• **EXERCISE REQUIREMENTS**
Transcribe every line of the material below without change, apart from dropping the pictures.

+ + +

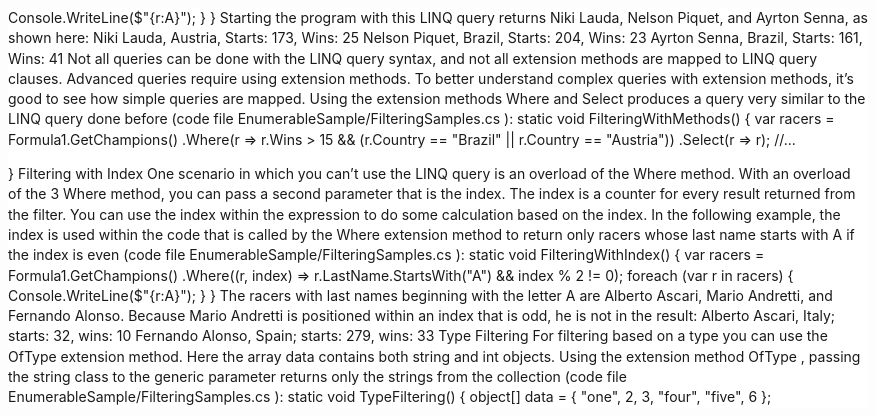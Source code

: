 Console.WriteLine($"{r:A}");
}
}
Starting the program with this LINQ query returns Niki Lauda, Nelson
Piquet, and Ayrton Senna, as shown here:
Niki Lauda, Austria, Starts: 173, Wins: 25
Nelson Piquet, Brazil, Starts: 204, Wins: 23
Ayrton Senna, Brazil, Starts: 161, Wins: 41
Not all queries can be done with the LINQ query syntax, and not all
extension methods are mapped to LINQ query clauses. Advanced
queries require using extension methods. To better understand
complex queries with extension methods, it’s good to see how simple
queries are mapped. Using the extension methods Where and Select
produces a query very similar to the LINQ query done before (code file
EnumerableSample/FilteringSamples.cs ):
static void FilteringWithMethods()
{
var racers = Formula1.GetChampions()
.Where(r => r.Wins > 15 &&
(r.Country == "Brazil" || r.Country == "Austria"))
.Select(r => r);
//...


}
Filtering with Index
One scenario in which you can’t use the LINQ query is an overload of
the Where method. With an overload of the 3 Where method, you can
pass a second parameter that is the index. The index is a counter for
every result returned from the filter. You can use the index within the
expression to do some calculation based on the index. In the following
example, the index is used within the code that is called by the Where
extension method to return only racers whose last name starts with A
if the index is even (code file EnumerableSample/FilteringSamples.cs ):
static void FilteringWithIndex()
{
var racers = Formula1.GetChampions()
.Where((r, index) => r.LastName.StartsWith("A") && index
% 2 != 0);
foreach (var r in racers)
{
Console.WriteLine($"{r:A}");
}
}
The racers with last names beginning with the letter A are Alberto
Ascari, Mario Andretti, and Fernando Alonso. Because Mario Andretti
is positioned within an index that is odd, he is not in the result:
Alberto Ascari, Italy; starts: 32, wins: 10
Fernando Alonso, Spain; starts: 279, wins: 33
Type Filtering
For filtering based on a type you can use the OfType extension method.
Here the array data contains both string and int objects. Using the
extension method OfType , passing the string class to the generic
parameter returns only the strings from the collection (code file
EnumerableSample/FilteringSamples.cs ):
static void TypeFiltering()
{
object[] data = { "one", 2, 3, "four", "five", 6 };
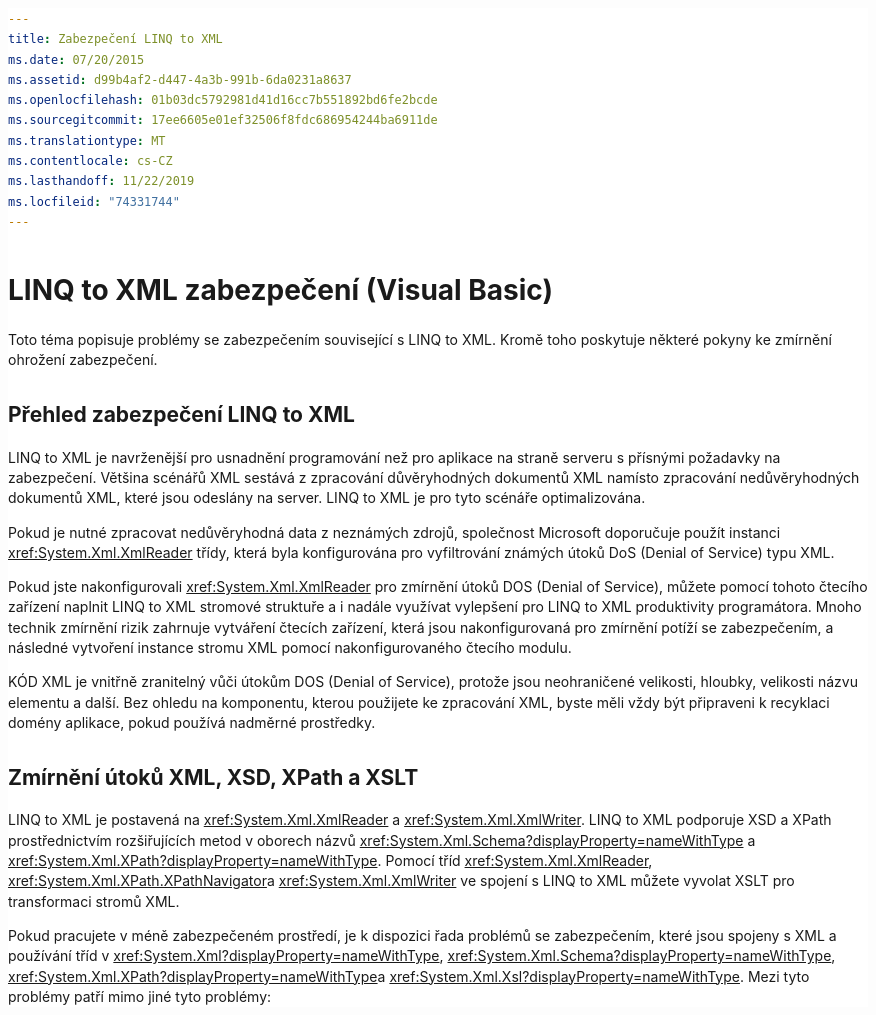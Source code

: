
 ```yaml
---
title: Zabezpečení LINQ to XML
ms.date: 07/20/2015
ms.assetid: d99b4af2-d447-4a3b-991b-6da0231a8637
ms.openlocfilehash: 01b03dc5792981d41d16cc7b551892bd6fe2bcde
ms.sourcegitcommit: 17ee6605e01ef32506f8fdc686954244ba6911de
ms.translationtype: MT
ms.contentlocale: cs-CZ
ms.lasthandoff: 11/22/2019
ms.locfileid: "74331744"
---
```

# <a name="linq-to-xml-security-visual-basic"></a>LINQ to XML zabezpečení (Visual Basic)
Toto téma popisuje problémy se zabezpečením související s LINQ to XML. Kromě toho poskytuje některé pokyny ke zmírnění ohrožení zabezpečení.  
  
## <a name="linq-to-xml-security-overview"></a>Přehled zabezpečení LINQ to XML  
 LINQ to XML je navrženější pro usnadnění programování než pro aplikace na straně serveru s přísnými požadavky na zabezpečení. Většina scénářů XML sestává z zpracování důvěryhodných dokumentů XML namísto zpracování nedůvěryhodných dokumentů XML, které jsou odeslány na server. LINQ to XML je pro tyto scénáře optimalizována.  
  
 Pokud je nutné zpracovat nedůvěryhodná data z neznámých zdrojů, společnost Microsoft doporučuje použít instanci <xref:System.Xml.XmlReader> třídy, která byla konfigurována pro vyfiltrování známých útoků DoS (Denial of Service) typu XML.  
  
 Pokud jste nakonfigurovali <xref:System.Xml.XmlReader> pro zmírnění útoků DOS (Denial of Service), můžete pomocí tohoto čtecího zařízení naplnit LINQ to XML stromové struktuře a i nadále využívat vylepšení pro LINQ to XML produktivity programátora. Mnoho technik zmírnění rizik zahrnuje vytváření čtecích zařízení, která jsou nakonfigurovaná pro zmírnění potíží se zabezpečením, a následné vytvoření instance stromu XML pomocí nakonfigurovaného čtecího modulu.  
  
 KÓD XML je vnitřně zranitelný vůči útokům DOS (Denial of Service), protože jsou neohraničené velikosti, hloubky, velikosti názvu elementu a další. Bez ohledu na komponentu, kterou použijete ke zpracování XML, byste měli vždy být připraveni k recyklaci domény aplikace, pokud používá nadměrné prostředky.  
  
## <a name="mitigation-of-xml-xsd-xpath-and-xslt-attacks"></a>Zmírnění útoků XML, XSD, XPath a XSLT  
 LINQ to XML je postavená na <xref:System.Xml.XmlReader> a <xref:System.Xml.XmlWriter>. LINQ to XML podporuje XSD a XPath prostřednictvím rozšiřujících metod v oborech názvů <xref:System.Xml.Schema?displayProperty=nameWithType> a <xref:System.Xml.XPath?displayProperty=nameWithType>. Pomocí tříd <xref:System.Xml.XmlReader>, <xref:System.Xml.XPath.XPathNavigator>a <xref:System.Xml.XmlWriter> ve spojení s LINQ to XML můžete vyvolat XSLT pro transformaci stromů XML.  
  
 Pokud pracujete v méně zabezpečeném prostředí, je k dispozici řada problémů se zabezpečením, které jsou spojeny s XML a používání tříd v <xref:System.Xml?displayProperty=nameWithType>, <xref:System.Xml.Schema?displayProperty=nameWithType>, <xref:System.Xml.XPath?displayProperty=nameWithType>a <xref:System.Xml.Xsl?displayProperty=nameWithType>. Mezi tyto problémy patří mimo jiné tyto problémy:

+ + +

• **ANSWER BOX**
Source code

: Console.WriteLine($"{r:A}");
}
}
Starting the program with this LINQ query returns Niki Lauda, Nelson
Piquet, and Ayrton Senna, as shown here:
Niki Lauda, Austria, Starts: 173, Wins: 25
Nelson Piquet, Brazil, Starts: 204, Wins: 23
Ayrton Senna, Brazil, Starts: 161, Wins: 41
Not all queries can be done with the LINQ query syntax, and not all
extension methods are mapped to LINQ query clauses. Advanced
queries require using extension methods. To better understand
complex queries with extension methods, it’s good to see how simple
queries are mapped. Using the extension methods Where and Select
produces a query very similar to the LINQ query done before (code file
EnumerableSample/FilteringSamples.cs ):
static void FilteringWithMethods()
{
var racers = Formula1.GetChampions()
.Where(r => r.Wins > 15 &&
(r.Country == "Brazil" || r.Country == "Austria"))
.Select(r => r);
//...


}
Filtering with Index
One scenario in which you can’t use the LINQ query is an overload of
the Where method. With an overload of the 3 Where method, you can
pass a second parameter that is the index. The index is a counter for
every result returned from the filter. You can use the index within the
expression to do some calculation based on the index. In the following
example, the index is used within the code that is called by the Where
extension method to return only racers whose last name starts with A
if the index is even (code file EnumerableSample/FilteringSamples.cs ):
static void FilteringWithIndex()
{
var racers = Formula1.GetChampions()
.Where((r, index) => r.LastName.StartsWith("A") && index
% 2 != 0);
foreach (var r in racers)
{
Console.WriteLine($"{r:A}");
}
}
The racers with last names beginning with the letter A are Alberto
Ascari, Mario Andretti, and Fernando Alonso. Because Mario Andretti
is positioned within an index that is odd, he is not in the result:
Alberto Ascari, Italy; starts: 32, wins: 10
Fernando Alonso, Spain; starts: 279, wins: 33
Type Filtering
For filtering based on a type you can use the OfType extension method.
Here the array data contains both string and int objects. Using the
extension method OfType , passing the string class to the generic
parameter returns only the strings from the collection (code file
EnumerableSample/FilteringSamples.cs ):
static void TypeFiltering()
{
object[] data = { "one", 2, 3, "four", "five", 6 };
Source code

:
 ```yaml
---
title: Zabezpečení LINQ to XML
ms.date: 07/20/2015
ms.assetid: d99b4af2-d447-4a3b-991b-6da0231a8637
ms.openlocfilehash: 01b03dc5792981d41d16cc7b551892bd6fe2bcde
ms.sourcegitcommit: 17ee6605e01ef32506f8fdc686954244ba6911de
ms.translationtype: MT
ms.contentlocale: cs-CZ
ms.lasthandoff: 11/22/2019
ms.locfileid: "74331744"
---
```

# <a name="linq-to-xml-security-visual-basic"></a>LINQ to XML zabezpečení (Visual Basic)
Toto téma popisuje problémy se zabezpečením související s LINQ to XML. Kromě toho poskytuje některé pokyny ke zmírnění ohrožení zabezpečení.  
  
## <a name="linq-to-xml-security-overview"></a>Přehled zabezpečení LINQ to XML  
 LINQ to XML je navrženější pro usnadnění programování než pro aplikace na straně serveru s přísnými požadavky na zabezpečení. Většina scénářů XML sestává z zpracování důvěryhodných dokumentů XML namísto zpracování nedůvěryhodných dokumentů XML, které jsou odeslány na server. LINQ to XML je pro tyto scénáře optimalizována.  
  
 Pokud je nutné zpracovat nedůvěryhodná data z neznámých zdrojů, společnost Microsoft doporučuje použít instanci <xref:System.Xml.XmlReader> třídy, která byla konfigurována pro vyfiltrování známých útoků DoS (Denial of Service) typu XML.  
  
 Pokud jste nakonfigurovali <xref:System.Xml.XmlReader> pro zmírnění útoků DOS (Denial of Service), můžete pomocí tohoto čtecího zařízení naplnit LINQ to XML stromové struktuře a i nadále využívat vylepšení pro LINQ to XML produktivity programátora. Mnoho technik zmírnění rizik zahrnuje vytváření čtecích zařízení, která jsou nakonfigurovaná pro zmírnění potíží se zabezpečením, a následné vytvoření instance stromu XML pomocí nakonfigurovaného čtecího modulu.  
  
 KÓD XML je vnitřně zranitelný vůči útokům DOS (Denial of Service), protože jsou neohraničené velikosti, hloubky, velikosti názvu elementu a další. Bez ohledu na komponentu, kterou použijete ke zpracování XML, byste měli vždy být připraveni k recyklaci domény aplikace, pokud používá nadměrné prostředky.  
  
## <a name="mitigation-of-xml-xsd-xpath-and-xslt-attacks"></a>Zmírnění útoků XML, XSD, XPath a XSLT  
 LINQ to XML je postavená na <xref:System.Xml.XmlReader> a <xref:System.Xml.XmlWriter>. LINQ to XML podporuje XSD a XPath prostřednictvím rozšiřujících metod v oborech názvů <xref:System.Xml.Schema?displayProperty=nameWithType> a <xref:System.Xml.XPath?displayProperty=nameWithType>. Pomocí tříd <xref:System.Xml.XmlReader>, <xref:System.Xml.XPath.XPathNavigator>a <xref:System.Xml.XmlWriter> ve spojení s LINQ to XML můžete vyvolat XSLT pro transformaci stromů XML.  
  
 Pokud pracujete v méně zabezpečeném prostředí, je k dispozici řada problémů se zabezpečením, které jsou spojeny s XML a používání tříd v <xref:System.Xml?displayProperty=nameWithType>, <xref:System.Xml.Schema?displayProperty=nameWithType>, <xref:System.Xml.XPath?displayProperty=nameWithType>a <xref:System.Xml.Xsl?displayProperty=nameWithType>. Mezi tyto problémy patří mimo jiné tyto problémy:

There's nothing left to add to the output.